Es soll die Teilhabe unterschiedlichster Menschen am  Projekt ermöglicht und mit ihnen gemeinsam entwickelt werden; es handelt sich also um ein soziales, ein partizipatives Nutzungskonzept. Neben der Form ist der Ort von entscheidender Bedeutung. Das Kollektiv spricht sich für einen Verbleib des Geländes in öffentlichem Besitz aus. Die einmalige Kulisse des stillgelegten Gasometers soll dadurch öffentlich zugänglich bleiben und Ort für Begegnung und Austausch sein.
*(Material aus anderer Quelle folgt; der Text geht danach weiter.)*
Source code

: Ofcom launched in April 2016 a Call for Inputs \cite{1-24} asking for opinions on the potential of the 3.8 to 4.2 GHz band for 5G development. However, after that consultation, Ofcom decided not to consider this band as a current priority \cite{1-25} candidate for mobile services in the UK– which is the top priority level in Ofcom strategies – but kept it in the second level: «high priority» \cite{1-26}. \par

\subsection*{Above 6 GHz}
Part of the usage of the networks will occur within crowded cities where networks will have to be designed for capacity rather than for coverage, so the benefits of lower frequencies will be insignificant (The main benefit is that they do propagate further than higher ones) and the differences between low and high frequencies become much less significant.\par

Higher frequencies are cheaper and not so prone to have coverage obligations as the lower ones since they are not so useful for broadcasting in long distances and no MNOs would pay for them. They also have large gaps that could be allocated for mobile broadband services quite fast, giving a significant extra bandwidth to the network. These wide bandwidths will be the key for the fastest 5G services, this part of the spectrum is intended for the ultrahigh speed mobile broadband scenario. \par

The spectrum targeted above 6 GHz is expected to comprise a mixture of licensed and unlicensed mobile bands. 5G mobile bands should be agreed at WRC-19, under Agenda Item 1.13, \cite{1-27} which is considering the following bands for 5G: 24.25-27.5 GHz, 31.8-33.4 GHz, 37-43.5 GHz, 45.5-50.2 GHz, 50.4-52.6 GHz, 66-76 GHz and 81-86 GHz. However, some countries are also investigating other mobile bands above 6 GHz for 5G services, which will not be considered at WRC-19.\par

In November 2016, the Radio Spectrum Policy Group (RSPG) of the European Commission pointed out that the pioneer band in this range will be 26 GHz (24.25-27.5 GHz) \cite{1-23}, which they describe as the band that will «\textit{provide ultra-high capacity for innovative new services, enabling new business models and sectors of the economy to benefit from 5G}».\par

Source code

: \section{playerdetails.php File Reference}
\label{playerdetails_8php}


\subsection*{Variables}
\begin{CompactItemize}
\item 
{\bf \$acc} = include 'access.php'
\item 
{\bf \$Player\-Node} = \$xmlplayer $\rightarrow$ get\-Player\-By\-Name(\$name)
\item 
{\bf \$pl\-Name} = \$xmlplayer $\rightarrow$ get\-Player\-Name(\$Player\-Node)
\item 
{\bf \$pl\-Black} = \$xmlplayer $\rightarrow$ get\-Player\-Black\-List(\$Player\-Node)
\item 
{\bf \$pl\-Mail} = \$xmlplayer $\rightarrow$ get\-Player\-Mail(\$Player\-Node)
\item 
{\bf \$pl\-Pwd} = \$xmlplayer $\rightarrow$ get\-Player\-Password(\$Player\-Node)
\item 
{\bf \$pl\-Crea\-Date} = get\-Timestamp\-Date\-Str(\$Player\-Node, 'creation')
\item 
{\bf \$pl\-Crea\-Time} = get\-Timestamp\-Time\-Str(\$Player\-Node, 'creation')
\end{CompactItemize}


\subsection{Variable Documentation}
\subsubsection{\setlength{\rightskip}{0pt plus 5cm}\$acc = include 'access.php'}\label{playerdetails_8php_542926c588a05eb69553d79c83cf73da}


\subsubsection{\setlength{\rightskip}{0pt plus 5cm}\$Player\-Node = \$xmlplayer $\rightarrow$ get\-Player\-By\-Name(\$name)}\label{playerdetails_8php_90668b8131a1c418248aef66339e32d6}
Alle, die bereits eine Veranstaltung im Kessel besucht haben oder während der Öffnungszeiten spontan zu Besuch kamen, konnten die einmalige Atmosphäre der Freifläche genießen und Ideen entwickeln, die umzusetzen das Kollektiv stets zur Seite steht.

„Wir sind gekommen, um zu bleiben!“ – Demo: „Gazo bleibt!“ – Redebeitrag: Die Falken Münster

Wie ist die Vertragssituation für das Kollektiv?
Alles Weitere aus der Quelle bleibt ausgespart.